Devin Silvia (he/him)

Devin is the Director of Undergraduate Studies and a teaching specialist in the Department of Computational Mathematics, Science and Engineering. He received his PhD in Astrophysical and Planetary Sciences from the University of Colorado where he worked as a computational astrophysicist running simulations aimed at understanding various facets of chemical evolution in the universe. He then worked as a National Science Foundation Astronomy and Astrophysics postdoctoral fellow at MSU before joining the ranks of the CMSE faculty in 2017. In addition to his computational astrophysics research, Devin is passionate about STEM education and creating more equitable and inclusive STEM classrooms. When he’s not working, he enjoys brewing beer, roasting coffee, and running all over the greater Lansing area.

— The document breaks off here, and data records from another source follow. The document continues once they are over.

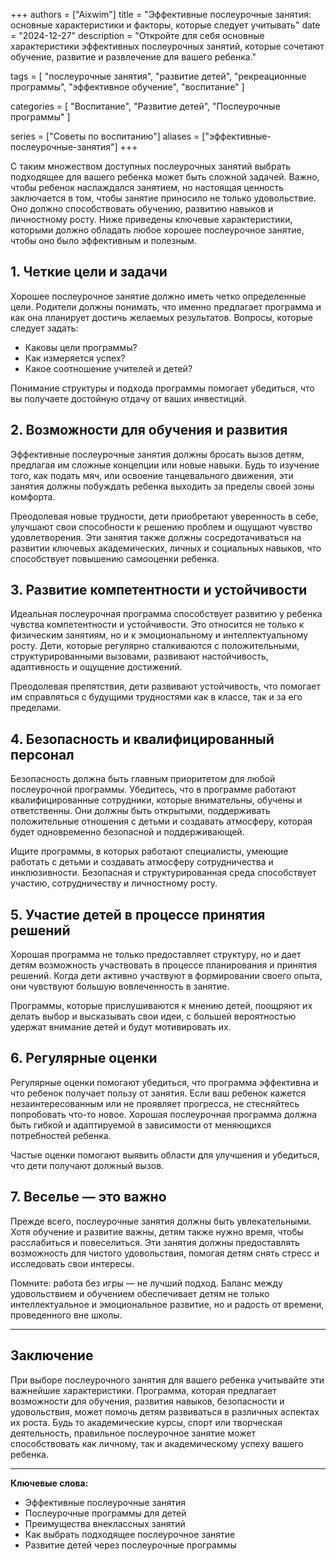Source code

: +++
authors = ["Aixwim"]
title = "Эффективные послеурочные занятия: основные характеристики и факторы, которые следует учитывать"
date = "2024-12-27"
description = "Откройте для себя основные характеристики эффективных послеурочных занятий, которые сочетают обучение, развитие и развлечение для вашего ребенка."

tags = [
  "послеурочные занятия",
  "развитие детей",
  "рекреационные программы",
  "эффективное обучение",
  "воспитание"
]

categories = [
  "Воспитание",
  "Развитие детей",
  "Послеурочные программы"
]

series = ["Советы по воспитанию"]
aliases = ["эффективные-послеурочные-занятия"]
+++

С таким множеством доступных послеурочных занятий выбрать подходящее для вашего ребенка может быть сложной задачей. Важно, чтобы ребенок наслаждался занятием, но настоящая ценность заключается в том, чтобы занятие приносило не только удовольствие. Оно должно способствовать обучению, развитию навыков и личностному росту. Ниже приведены ключевые характеристики, которыми должно обладать любое хорошее послеурочное занятие, чтобы оно было эффективным и полезным.

<!--more-->

## 1. **Четкие цели и задачи**

Хорошее послеурочное занятие должно иметь четко определенные цели. Родители должны понимать, что именно предлагает программа и как она планирует достичь желаемых результатов. Вопросы, которые следует задать:

- Каковы цели программы?
- Как измеряется успех?
- Какое соотношение учителей и детей?

Понимание структуры и подхода программы помогает убедиться, что вы получаете достойную отдачу от ваших инвестиций.

## 2. **Возможности для обучения и развития**

Эффективные послеурочные занятия должны бросать вызов детям, предлагая им сложные концепции или новые навыки. Будь то изучение того, как подать мяч, или освоение танцевального движения, эти занятия должны побуждать ребенка выходить за пределы своей зоны комфорта.

Преодолевая новые трудности, дети приобретают уверенность в себе, улучшают свои способности к решению проблем и ощущают чувство удовлетворения. Эти занятия также должны сосредотачиваться на развитии ключевых академических, личных и социальных навыков, что способствует повышению самооценки ребенка.

## 3. **Развитие компетентности и устойчивости**

Идеальная послеурочная программа способствует развитию у ребенка чувства компетентности и устойчивости. Это относится не только к физическим занятиям, но и к эмоциональному и интеллектуальному росту. Дети, которые регулярно сталкиваются с положительными, структурированными вызовами, развивают настойчивость, адаптивность и ощущение достижений.

Преодолевая препятствия, дети развивают устойчивость, что помогает им справляться с будущими трудностями как в классе, так и за его пределами.

## 4. **Безопасность и квалифицированный персонал**

Безопасность должна быть главным приоритетом для любой послеурочной программы. Убедитесь, что в программе работают квалифицированные сотрудники, которые внимательны, обучены и ответственны. Они должны быть открытыми, поддерживать положительные отношения с детьми и создавать атмосферу, которая будет одновременно безопасной и поддерживающей.

Ищите программы, в которых работают специалисты, умеющие работать с детьми и создавать атмосферу сотрудничества и инклюзивности. Безопасная и структурированная среда способствует участию, сотрудничеству и личностному росту.

## 5. **Участие детей в процессе принятия решений**

Хорошая программа не только предоставляет структуру, но и дает детям возможность участвовать в процессе планирования и принятия решений. Когда дети активно участвуют в формировании своего опыта, они чувствуют большую вовлеченность в занятие.

Программы, которые прислушиваются к мнению детей, поощряют их делать выбор и высказывать свои идеи, с большей вероятностью удержат внимание детей и будут мотивировать их.

## 6. **Регулярные оценки**

Регулярные оценки помогают убедиться, что программа эффективна и что ребенок получает пользу от занятия. Если ваш ребенок кажется незаинтересованным или не проявляет прогресса, не стесняйтесь попробовать что-то новое. Хорошая послеурочная программа должна быть гибкой и адаптируемой в зависимости от меняющихся потребностей ребенка.

Частые оценки помогают выявить области для улучшения и убедиться, что дети получают должный вызов.

## 7. **Веселье — это важно**

Прежде всего, послеурочные занятия должны быть увлекательными. Хотя обучение и развитие важны, детям также нужно время, чтобы расслабиться и повеселиться. Эти занятия должны предоставлять возможность для чистого удовольствия, помогая детям снять стресс и исследовать свои интересы.

Помните: работа без игры — не лучший подход. Баланс между удовольствием и обучением обеспечивает детям не только интеллектуальное и эмоциональное развитие, но и радость от времени, проведенного вне школы.

---

## Заключение

При выборе послеурочного занятия для вашего ребенка учитывайте эти важнейшие характеристики. Программа, которая предлагает возможности для обучения, развития навыков, безопасности и удовольствия, может помочь детям развиваться в различных аспектах их роста. Будь то академические курсы, спорт или творческая деятельность, правильное послеурочное занятие может способствовать как личному, так и академическому успеху вашего ребенка.

---

**Ключевые слова:**
- Эффективные послеурочные занятия
- Послеурочные программы для детей
- Преимущества внеклассных занятий
- Как выбрать подходящее послеурочное занятие
- Развитие детей через послеурочные программы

Postdoctoral Research Associates

Tom Finzell

Tom is an astrophysicist that has moved into Physics Education Research (PER), and more recently, Computational Education Research (CER). His PER work focuses primarily on developing methods and tools to help physics instructors incorporate computation into their classrooms in a way that is equitable and inclusive. Tom enjoys working on these problems with both instructors and students, using educational research tools to both modernize physics curricula and working to bring down historical and structural barriers that stand in the way of success for disenfranchised groups. His Ph.D. work focused on modeling multi-wavelength observations of gamma-ray-emitting Classical Novae, with a specific focus on the V1324 Sco. Tom used radio observations to probe the extensive properties of nova ejecta, optical data as a diagnostic of the plasma, and gamma-ray data to constrain the dynamics of the event.

Rachel Frisbie (she/her)

Rachel is a postdoctoral researcher in the Computational Education Research Lab (CERL). She earned her PhD in 2020 in Astronomy & Astrophysics from Michigan State University where she was an observational astronomer focusing on the properties of the hot, X-ray emitting gas in galaxies and galaxy clusters and how we can learn about their evolution from the gas. In CERL, she will focus on exploring student learning outcomes and attitudes in introductory computational science courses at MSU. Outside of work, Rachel enjoys powerlifting, running, playing oboe, and getting snuggles from her dog Freya.

External Collaborators

Tor Ole Odden

Tor is a postdoc at the University of Oslo, Norway, where he studies how computation can be used to improve physics teaching and how machine learning methods can be applied to science education research. He holds a bachelor’s degree in physics from St. Olaf College, a master’s in physics from the University of Wisconsin-Madison, and a PhD in physics education also from the University of Wisconsin-Madison. In his spare time Tor is an active fiddle player, cross-country skier, wood-carver, and graphic novel enthusiast.

Former group members

Nat Hawkins

Nat is a former post-bac researcher with CERL. He is currently a PhD student in CMSE working with Dr. Arjun Krishnan. Check him out here.